Our Value
Saturday, 08 August 2009 13:39
A splinter group of Chinese lawyers, frustrated by official interference in their work, is pushing Beijing's government-controlled bar association to hold open elections, complaining that the organization doesn't safeguard their rights.
The disaffected lawyers have in recent days circulated petitions online, sent text messages and letters, and tried to mobilize their colleagues to urge the Beijing Lawyers' Association to hold free and fair elections for senior officers later this year.
Their campaign faces long odds. Only 56 out of Beijing's 16,000 lawyers have so far signed up.
But their struggle highlights the growing assertiveness of lawyers in a legal system tightly controlled by the communist government. Activist lawyers have in recent years been at the forefront of the fight to use the law to press for civil liberties and combat abuses of power. At least one other association has already started to have more open elections.
"I think it's indicative of these larger battles just for the bar associations themselves to become more autonomous, more professional, and more representative of the lawyers' interest," said Randy Peerenboom, a law professor at La Trobe University in Melbourne, Australia.
Tussles between lawyers and authorities are made worse, lawyers and rights activists said, because bar associations often act in the government's interests or at least are powerless to intervene on behalf of their members.

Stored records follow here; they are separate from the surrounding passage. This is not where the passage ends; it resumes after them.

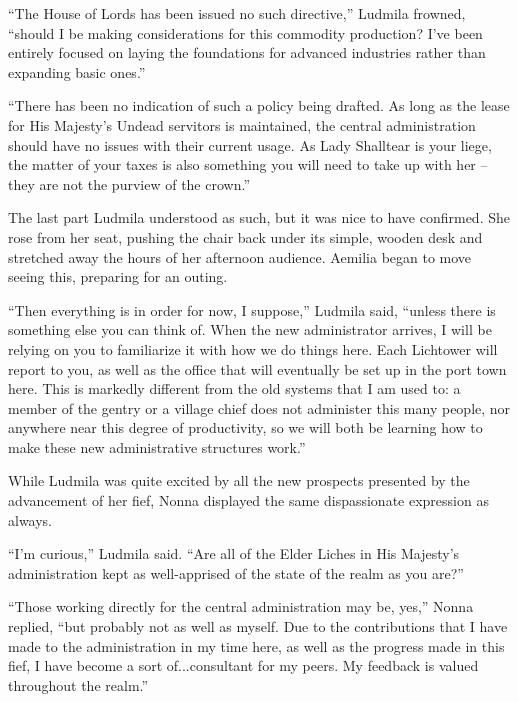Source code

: “The House of Lords has been issued no such directive,” Ludmila frowned, “should I be making considerations for this commodity production? I’ve been entirely focused on laying the foundations for advanced industries rather than expanding basic ones.”

 

“There has been no indication of such a policy being drafted. As long as the lease for His Majesty’s Undead servitors is maintained, the central administration should have no issues with their current usage. As Lady Shalltear is your liege, the matter of your taxes is also something you will need to take up with her – they are not the purview of the crown.”

 

The last part Ludmila understood as such, but it was nice to have confirmed. She rose from her seat, pushing the chair back under its simple, wooden desk and stretched away the hours of her afternoon audience. Aemilia began to move seeing this, preparing for an outing.

 

“Then everything is in order for now, I suppose,” Ludmila said, “unless there is something else you can think of. When the new administrator arrives, I will be relying on you to familiarize it with how we do things here. Each Lichtower will report to you, as well as the office that will eventually be set up in the port town here. This is markedly different from the old systems that I am used to: a member of the gentry or a village chief does not administer this many people, nor anywhere near this degree of productivity, so we will both be learning how to make these new administrative structures work.”

 

While Ludmila was quite excited by all the new prospects presented by the advancement of her fief, Nonna displayed the same dispassionate expression as always.

 

“I’m curious,” Ludmila said. “Are all of the Elder Liches in His Majesty’s administration kept as well-apprised of the state of the realm as you are?”

 

“Those working directly for the central administration may be, yes,” Nonna replied, “but probably not as well as myself. Due to the contributions that I have made to the administration in my time here, as well as the progress made in this fief, I have become a sort of...consultant for my peers. My feedback is valued throughout the realm.”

In Beijing, lawyers say the association is generally secretive about its proceedings and is beholden to the city's Justice Bureau.
Police in the southern city of Haikou denied Cheng Hai, an attorney who signed the petition, permission in June to see two clients being detained in a land dispute, despite laws that guarantee lawyers' rights to meet their clients. Cheng said he did not ask his association for help because it did not do anything in 2006 when he was being pressured to drop a high-profile case — the defense of a blind activist.